Records ▸
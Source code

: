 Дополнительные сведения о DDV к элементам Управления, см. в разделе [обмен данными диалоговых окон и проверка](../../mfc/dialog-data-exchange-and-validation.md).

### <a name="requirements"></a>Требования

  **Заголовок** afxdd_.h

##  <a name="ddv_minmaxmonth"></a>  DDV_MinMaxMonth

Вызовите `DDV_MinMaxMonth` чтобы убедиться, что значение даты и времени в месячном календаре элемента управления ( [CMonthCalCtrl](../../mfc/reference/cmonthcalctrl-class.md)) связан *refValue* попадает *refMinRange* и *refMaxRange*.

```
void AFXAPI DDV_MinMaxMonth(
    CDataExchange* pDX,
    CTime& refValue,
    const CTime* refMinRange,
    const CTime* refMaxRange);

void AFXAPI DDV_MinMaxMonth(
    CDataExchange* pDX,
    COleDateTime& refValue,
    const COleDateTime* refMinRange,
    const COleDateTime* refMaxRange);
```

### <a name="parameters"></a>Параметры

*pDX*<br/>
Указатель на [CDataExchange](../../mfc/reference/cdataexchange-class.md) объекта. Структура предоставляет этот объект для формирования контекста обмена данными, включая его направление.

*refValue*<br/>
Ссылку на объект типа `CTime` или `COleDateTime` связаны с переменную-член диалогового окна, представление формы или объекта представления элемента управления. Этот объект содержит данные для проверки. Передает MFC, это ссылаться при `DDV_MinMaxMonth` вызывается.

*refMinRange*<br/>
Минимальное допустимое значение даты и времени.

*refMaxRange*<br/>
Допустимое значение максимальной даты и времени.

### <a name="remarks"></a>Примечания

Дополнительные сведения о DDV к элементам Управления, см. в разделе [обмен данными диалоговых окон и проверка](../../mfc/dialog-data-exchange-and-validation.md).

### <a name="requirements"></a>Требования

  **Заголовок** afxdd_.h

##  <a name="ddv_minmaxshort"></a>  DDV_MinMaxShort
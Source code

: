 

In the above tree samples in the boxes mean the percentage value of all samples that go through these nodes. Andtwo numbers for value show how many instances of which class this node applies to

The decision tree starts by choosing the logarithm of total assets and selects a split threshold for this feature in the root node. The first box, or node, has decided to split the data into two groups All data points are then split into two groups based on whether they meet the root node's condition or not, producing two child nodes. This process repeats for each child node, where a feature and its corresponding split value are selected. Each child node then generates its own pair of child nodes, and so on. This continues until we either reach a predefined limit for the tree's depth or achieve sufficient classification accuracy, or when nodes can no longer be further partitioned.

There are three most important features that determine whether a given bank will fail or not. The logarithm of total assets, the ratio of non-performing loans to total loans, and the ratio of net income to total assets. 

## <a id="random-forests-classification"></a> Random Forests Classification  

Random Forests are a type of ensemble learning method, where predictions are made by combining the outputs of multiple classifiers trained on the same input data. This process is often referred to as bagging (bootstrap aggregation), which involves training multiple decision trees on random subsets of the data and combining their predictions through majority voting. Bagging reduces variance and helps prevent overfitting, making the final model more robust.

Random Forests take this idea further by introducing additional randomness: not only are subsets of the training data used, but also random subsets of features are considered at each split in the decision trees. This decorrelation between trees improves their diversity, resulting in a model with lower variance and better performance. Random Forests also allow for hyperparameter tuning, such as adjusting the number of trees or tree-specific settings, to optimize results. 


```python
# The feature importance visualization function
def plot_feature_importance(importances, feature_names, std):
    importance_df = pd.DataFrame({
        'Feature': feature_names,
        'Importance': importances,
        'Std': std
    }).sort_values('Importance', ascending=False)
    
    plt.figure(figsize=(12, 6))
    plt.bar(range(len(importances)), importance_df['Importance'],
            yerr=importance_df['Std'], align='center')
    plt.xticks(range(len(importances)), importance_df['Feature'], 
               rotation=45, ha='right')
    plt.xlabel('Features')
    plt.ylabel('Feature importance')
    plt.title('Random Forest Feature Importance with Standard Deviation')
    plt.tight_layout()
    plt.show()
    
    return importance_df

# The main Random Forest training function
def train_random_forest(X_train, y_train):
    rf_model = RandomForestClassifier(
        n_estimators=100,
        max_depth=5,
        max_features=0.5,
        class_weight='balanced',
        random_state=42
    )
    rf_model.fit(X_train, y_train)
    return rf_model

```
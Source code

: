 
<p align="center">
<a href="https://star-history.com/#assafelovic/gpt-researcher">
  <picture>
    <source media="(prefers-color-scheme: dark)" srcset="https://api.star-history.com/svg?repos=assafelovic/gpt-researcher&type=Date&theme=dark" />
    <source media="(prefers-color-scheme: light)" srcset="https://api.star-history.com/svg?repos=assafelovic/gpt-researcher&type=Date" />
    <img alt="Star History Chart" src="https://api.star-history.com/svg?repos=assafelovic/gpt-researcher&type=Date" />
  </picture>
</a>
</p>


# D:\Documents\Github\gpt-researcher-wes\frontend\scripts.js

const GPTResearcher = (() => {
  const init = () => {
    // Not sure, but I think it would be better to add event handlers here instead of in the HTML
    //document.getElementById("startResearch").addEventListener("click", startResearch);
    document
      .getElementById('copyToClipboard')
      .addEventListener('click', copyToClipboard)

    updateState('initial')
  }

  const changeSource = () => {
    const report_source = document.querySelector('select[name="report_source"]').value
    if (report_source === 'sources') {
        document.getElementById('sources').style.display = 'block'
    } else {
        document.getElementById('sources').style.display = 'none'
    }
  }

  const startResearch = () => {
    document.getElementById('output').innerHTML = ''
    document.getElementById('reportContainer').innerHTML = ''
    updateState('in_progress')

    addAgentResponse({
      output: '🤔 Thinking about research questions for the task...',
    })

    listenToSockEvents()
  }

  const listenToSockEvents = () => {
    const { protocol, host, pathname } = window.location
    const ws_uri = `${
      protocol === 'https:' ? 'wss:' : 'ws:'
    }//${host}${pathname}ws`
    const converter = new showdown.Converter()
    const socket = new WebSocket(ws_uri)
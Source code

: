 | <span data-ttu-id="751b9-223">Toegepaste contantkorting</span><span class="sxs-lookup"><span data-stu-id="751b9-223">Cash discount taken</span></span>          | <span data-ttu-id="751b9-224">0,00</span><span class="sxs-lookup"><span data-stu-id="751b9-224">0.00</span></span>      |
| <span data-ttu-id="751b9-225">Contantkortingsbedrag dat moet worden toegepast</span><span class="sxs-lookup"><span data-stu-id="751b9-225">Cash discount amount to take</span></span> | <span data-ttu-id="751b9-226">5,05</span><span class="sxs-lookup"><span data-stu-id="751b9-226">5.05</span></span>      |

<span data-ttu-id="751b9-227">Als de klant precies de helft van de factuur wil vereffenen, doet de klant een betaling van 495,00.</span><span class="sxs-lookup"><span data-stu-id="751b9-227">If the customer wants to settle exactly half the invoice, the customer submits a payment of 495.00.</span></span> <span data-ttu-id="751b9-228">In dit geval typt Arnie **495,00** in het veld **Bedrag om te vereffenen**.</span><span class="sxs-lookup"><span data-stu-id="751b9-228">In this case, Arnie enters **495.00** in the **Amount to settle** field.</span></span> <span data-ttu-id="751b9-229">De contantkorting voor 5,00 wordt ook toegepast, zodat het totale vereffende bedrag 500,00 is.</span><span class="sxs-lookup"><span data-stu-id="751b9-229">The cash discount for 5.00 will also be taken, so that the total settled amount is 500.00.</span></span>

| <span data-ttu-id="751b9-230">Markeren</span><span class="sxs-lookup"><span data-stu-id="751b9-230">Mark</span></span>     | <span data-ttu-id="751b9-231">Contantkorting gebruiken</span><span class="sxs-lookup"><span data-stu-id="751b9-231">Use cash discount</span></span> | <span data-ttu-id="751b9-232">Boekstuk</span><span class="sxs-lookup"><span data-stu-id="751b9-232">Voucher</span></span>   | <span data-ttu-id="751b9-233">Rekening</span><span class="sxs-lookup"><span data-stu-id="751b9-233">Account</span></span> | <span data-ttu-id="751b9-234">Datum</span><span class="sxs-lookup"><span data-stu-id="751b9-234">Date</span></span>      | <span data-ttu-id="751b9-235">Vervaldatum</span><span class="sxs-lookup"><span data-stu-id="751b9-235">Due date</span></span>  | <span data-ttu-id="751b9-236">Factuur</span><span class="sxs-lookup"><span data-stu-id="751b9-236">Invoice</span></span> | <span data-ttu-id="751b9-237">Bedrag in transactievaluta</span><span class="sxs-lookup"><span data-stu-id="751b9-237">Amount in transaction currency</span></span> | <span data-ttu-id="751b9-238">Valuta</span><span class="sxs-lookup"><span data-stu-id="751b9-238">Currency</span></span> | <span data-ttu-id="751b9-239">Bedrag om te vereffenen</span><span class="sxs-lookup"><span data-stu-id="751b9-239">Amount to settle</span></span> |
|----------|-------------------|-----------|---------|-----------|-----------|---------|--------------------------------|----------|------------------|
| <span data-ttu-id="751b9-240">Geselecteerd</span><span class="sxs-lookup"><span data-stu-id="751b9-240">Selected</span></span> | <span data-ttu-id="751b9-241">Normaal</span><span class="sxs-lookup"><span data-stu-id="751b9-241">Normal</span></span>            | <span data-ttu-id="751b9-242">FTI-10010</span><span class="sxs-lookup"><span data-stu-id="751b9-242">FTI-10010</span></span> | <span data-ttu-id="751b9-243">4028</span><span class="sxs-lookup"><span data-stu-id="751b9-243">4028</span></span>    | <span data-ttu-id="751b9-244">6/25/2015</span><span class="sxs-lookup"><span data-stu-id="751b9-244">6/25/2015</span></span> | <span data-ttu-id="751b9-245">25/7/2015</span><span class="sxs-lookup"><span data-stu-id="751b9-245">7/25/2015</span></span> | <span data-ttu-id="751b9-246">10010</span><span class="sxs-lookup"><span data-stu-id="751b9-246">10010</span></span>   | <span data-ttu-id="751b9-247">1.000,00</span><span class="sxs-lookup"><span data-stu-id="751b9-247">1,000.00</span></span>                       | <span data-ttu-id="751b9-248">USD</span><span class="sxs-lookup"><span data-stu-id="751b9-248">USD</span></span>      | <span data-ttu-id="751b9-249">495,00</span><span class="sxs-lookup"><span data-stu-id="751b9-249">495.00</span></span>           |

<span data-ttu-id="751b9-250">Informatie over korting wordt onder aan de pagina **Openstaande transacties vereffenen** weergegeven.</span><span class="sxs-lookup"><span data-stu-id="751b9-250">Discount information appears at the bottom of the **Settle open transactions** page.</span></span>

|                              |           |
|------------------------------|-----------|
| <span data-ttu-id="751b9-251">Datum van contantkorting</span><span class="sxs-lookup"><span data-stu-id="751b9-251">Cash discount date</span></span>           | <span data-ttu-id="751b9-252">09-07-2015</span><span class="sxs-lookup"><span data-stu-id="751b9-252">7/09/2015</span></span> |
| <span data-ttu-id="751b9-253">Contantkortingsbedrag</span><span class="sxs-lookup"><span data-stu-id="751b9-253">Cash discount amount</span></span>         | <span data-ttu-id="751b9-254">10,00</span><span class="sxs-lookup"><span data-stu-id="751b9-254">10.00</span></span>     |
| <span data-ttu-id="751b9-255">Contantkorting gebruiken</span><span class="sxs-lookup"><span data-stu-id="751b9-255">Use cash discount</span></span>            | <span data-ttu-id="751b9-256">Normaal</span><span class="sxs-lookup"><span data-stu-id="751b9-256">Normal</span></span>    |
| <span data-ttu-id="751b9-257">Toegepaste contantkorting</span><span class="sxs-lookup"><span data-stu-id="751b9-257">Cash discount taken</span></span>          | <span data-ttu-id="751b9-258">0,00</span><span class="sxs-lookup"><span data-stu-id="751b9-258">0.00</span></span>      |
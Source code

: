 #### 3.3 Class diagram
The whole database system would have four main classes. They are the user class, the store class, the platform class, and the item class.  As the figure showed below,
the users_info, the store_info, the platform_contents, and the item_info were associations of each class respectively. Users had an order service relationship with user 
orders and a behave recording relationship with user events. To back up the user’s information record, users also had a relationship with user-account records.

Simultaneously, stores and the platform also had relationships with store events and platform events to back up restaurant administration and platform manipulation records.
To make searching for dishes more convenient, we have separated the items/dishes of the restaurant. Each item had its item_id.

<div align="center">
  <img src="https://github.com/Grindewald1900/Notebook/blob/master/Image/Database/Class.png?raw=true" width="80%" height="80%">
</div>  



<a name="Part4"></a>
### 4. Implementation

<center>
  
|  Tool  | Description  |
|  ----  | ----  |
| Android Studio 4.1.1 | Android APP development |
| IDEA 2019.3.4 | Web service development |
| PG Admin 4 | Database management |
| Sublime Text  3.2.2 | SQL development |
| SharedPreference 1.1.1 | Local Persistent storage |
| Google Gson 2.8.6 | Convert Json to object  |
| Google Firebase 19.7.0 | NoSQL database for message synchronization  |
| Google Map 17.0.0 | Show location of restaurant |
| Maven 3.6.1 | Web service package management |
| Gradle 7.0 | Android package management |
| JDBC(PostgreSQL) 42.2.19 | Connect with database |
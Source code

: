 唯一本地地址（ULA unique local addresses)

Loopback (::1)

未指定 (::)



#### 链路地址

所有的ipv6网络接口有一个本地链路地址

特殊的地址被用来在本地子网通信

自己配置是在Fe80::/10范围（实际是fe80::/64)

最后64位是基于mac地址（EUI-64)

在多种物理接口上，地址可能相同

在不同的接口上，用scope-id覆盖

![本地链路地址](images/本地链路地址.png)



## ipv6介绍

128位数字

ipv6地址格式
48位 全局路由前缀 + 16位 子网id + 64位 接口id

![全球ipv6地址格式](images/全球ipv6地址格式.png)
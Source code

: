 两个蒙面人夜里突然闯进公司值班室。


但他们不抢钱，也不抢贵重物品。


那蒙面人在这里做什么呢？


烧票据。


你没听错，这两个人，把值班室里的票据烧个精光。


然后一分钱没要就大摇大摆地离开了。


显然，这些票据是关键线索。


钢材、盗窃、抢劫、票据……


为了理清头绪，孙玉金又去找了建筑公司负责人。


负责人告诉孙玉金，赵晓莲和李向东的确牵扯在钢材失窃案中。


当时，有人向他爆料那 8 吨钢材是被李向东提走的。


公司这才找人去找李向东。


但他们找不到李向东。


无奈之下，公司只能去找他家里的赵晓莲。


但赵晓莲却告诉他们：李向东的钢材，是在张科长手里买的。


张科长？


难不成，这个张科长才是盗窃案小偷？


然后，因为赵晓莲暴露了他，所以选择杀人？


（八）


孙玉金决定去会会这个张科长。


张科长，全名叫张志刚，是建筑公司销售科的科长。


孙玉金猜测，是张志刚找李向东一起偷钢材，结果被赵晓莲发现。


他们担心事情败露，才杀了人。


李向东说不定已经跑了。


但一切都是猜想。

Problem details ▸ What lines in the data above contain the word "sources"? Copy them all.

Solution ▸
    if (report_source === 'sources') {
        document.getElementById('sources').style.display = 'block'
        document.getElementById('sources').style.display = 'none'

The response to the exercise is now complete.